Dans les années 60, les architectes accompagnent la rénovation de la religion catholique par une architecture hallucinée. Deux églises marquent cette époque à Grenoble : l’une prône l’humilité, l’autre l’égalité.
Sur les grands boulevards, alors en plein bouleversement dans les années 60, les bâtiments s’alignent. Les architectes ne débordent pas d’imagination dans le dessin de ces immondes barres.
Mais en 1963, l’un d’eux a l’illumination. Maurice Blanc (à qui l’on doit le Théâtre en rond à Sassenage) tient son projet fou : celui de l’église Saint-Jean. « Il voulait un nouveau concept, c’est pourquoi il a imaginé un lieu circulaire, et non plus en forme de croix » se souvient Jean Marine, ingénieur et habitué de l’église Saint-Jean.
Ainsi, bien loin de l’étoile que l’on connaît aujourd’hui, le lieu de culte est totalement irréel lors de son inauguration en 1965. Les couleurs joyeuses jaillissent de l’édifice qui arbore une toiture autoportante en hyperboloïde soutenue par une armature de bois, qui forme deux familles d’hélices entrecroisées.
Au zénith de cette structure inédite, une capsule de plastique laisse entrer la lumière. De l’extérieur, les Grenoblois peuvent admirer la coiffe dentelée en bronze, brillant au loin.
La longue agonie
Mais finalement ce joyau de l’architecture des sixties va pourrir vite. Trop vite. En effet, les paroissiens remarquent des infiltrations. « Le concept était génial, mais la structure de béton s’est vrillée et s’est affaiblie et l’eau coulait dans l’église », assure Claude Touzain, ingénieur de béton armé, qui a suivi le feuilleton judiciaire.
« L’évêché a pris des avocats. Face aux problèmes de structure, ils ont obtenu de poser des échafaudages pour que l’église tienne debout », poursuit le paroissien. Ce n’est qu’en 1977 que le tribunal condamne l’architecte, le maître d’œuvre et le charpentier.
Entre temps, l’armature en bois a complètement pourri, et le toit est entièrement détruit. Finalement, en 1978, il est démonté et remonté en 79, dans sa forme actuelle.
L’humilité de l’église
L’histoire de l’église Saint-Luc, sur l’île Verte, est tout aussi conflictuelle, comme en témoigne l’édifice sorti de terre en 1967. Sur la place du Doctor Girard, un immeuble perché sur pilotis écrase le lieu de culte. Seul le fronton triangulaire émerge de la façade, pour avertir — discrètement — les fidèles de sa présence. Sans le savoir, l’édifice illustre la perte de vitesse d’une Église subissant les coups de boutoir d’une société sécularisée.

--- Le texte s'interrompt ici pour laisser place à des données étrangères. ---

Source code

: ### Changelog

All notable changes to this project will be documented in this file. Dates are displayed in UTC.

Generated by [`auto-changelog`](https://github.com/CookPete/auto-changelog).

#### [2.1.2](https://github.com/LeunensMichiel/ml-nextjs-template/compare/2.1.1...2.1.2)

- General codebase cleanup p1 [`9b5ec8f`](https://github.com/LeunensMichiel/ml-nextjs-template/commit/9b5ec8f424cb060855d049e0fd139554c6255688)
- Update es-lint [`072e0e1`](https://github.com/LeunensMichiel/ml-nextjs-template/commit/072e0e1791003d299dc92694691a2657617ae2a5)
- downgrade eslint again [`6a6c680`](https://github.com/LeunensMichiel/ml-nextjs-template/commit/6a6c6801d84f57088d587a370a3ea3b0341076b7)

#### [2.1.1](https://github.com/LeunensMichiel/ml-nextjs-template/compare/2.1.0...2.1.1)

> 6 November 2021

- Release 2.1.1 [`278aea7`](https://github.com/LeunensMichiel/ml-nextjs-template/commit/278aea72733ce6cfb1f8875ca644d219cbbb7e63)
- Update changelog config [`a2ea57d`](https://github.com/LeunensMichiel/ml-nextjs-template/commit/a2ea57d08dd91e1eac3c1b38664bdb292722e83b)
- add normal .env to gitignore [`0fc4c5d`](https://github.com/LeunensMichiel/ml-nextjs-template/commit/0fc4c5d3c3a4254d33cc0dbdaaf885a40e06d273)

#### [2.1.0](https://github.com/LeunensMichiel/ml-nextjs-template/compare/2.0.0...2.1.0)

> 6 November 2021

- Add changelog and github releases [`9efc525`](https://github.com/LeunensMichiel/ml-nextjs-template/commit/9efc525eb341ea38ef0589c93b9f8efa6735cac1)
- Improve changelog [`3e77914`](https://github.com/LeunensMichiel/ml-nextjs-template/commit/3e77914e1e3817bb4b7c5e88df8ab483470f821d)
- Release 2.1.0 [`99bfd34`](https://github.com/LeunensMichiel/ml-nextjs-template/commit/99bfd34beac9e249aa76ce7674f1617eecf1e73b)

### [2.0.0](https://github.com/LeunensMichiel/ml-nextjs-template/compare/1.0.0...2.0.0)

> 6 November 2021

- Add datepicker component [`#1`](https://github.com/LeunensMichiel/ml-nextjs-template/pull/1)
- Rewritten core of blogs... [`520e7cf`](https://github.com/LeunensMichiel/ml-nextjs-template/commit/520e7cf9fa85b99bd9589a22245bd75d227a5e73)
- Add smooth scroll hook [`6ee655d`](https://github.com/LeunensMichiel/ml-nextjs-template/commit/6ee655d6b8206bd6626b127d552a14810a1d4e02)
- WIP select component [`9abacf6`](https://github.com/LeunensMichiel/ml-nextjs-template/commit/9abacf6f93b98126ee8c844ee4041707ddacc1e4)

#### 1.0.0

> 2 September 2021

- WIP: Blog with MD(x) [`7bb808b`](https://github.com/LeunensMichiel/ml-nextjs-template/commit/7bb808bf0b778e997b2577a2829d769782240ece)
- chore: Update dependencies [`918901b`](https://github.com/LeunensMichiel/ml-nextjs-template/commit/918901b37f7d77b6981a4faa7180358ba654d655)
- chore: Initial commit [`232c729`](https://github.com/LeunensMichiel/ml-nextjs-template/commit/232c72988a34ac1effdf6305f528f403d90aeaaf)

Tout commence avec le legs d’une vieille dame, souhaitant que son terrain abrite une nouvelle église. Le quartier de l’île Verte bénéficie de l’essor des JO de 1968 (l’immeuble en S et les trois tours sont sortis de terre), et la construction d’un nouveau lieu de culte est nécessaire.

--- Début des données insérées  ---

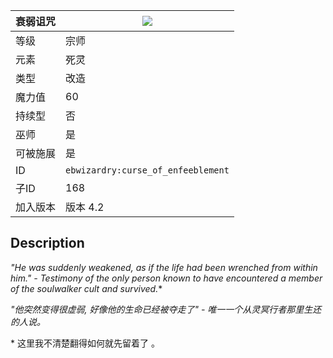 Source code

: | 衰弱诅咒 |![](https://github.com/Electroblob77/Wizardry/blob/1.12.2/src/main/resources/assets/ebwizardry/textures/spells/curse_of_enfeeblement.png)|
|---|---|
| 等级 | 宗师 |
| 元素 | 死灵 |
| 类型 | 改造 |
| 魔力值 | 60 |
| 持续型 | 否 |
| 巫师 | 是 |
| 可被施展 | 是 |
| ID | `ebwizardry:curse_of_enfeeblement` |
| 子ID | 168 |
| 加入版本 | 版本 4.2 |
## Description
_"He was suddenly weakened, as if the life had been wrenched from within him." - Testimony of the only person known to have encountered a member of the soulwalker cult and survived._\*  

_"他突然变得很虚弱, 好像他的生命已经被夺走了" - 唯一一个从灵冥行者那里生还的人说。_ 
 
\* 这里我不清楚翻得如何就先留着了 。
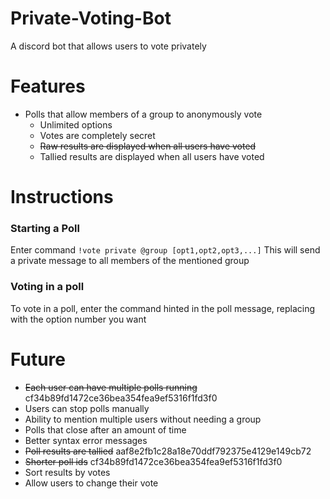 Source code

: # Private-Voting-Bot
A discord bot that allows users to vote privately

# Features
  - Polls that allow members of a group to anonymously vote
    - Unlimited options
    - Votes are completely secret
    - ~~Raw results are displayed when all users have voted~~
    - Tallied results are displayed when all users have voted

# Instructions
  ### Starting a Poll
  Enter command `!vote private @group [opt1,opt2,opt3,...]`
  This will send a private message to all members of the mentioned group

  ### Voting in a poll
  To vote in a poll, enter the command hinted in the poll message, replacing <opt> with the option number you want

# Future
  - ~~Each user can have multiple polls running~~ cf34b89fd1472ce36bea354fea9ef5316f1fd3f0
  - Users can stop polls manually
  - Ability to mention multiple users without needing a group
  - Polls that close after an amount of time
  - Better syntax error messages
  - ~~Poll results are tallied~~ aaf8e2fb1c28a18e70ddf792375e4129e149cb72
  - ~~Shorter poll ids~~ cf34b89fd1472ce36bea354fea9ef5316f1fd3f0
  - Sort results by votes
  - Allow users to change their vote
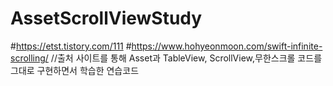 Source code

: # AssetScrollViewStudy
#https://etst.tistory.com/111
#https://www.hohyeonmoon.com/swift-infinite-scrolling/
//출처 사이트를 통해 Asset과 TableView, ScrollView,무한스크롤 코드를 그대로 구현하면서 학습한 연습코드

Cependant, l’évêché refuse l’idée et ne finance pas le projet. Les habitants, à court d’idées, contactent André Béhotéguy, un architecte, qui évoque « le financement de l’église par la construction, sur la même parcelle, d’un immeuble de logements. »
Obtu, l’évêché rejette encore le montage et impose « que les deux constructions soient quasiment indépendantes l’une de l’autre », témoigne André Béhotéguy qui réalise ce « rêve ». Et nous offre une humble église en trapèze. Et auto-financée, s’il vous plaît.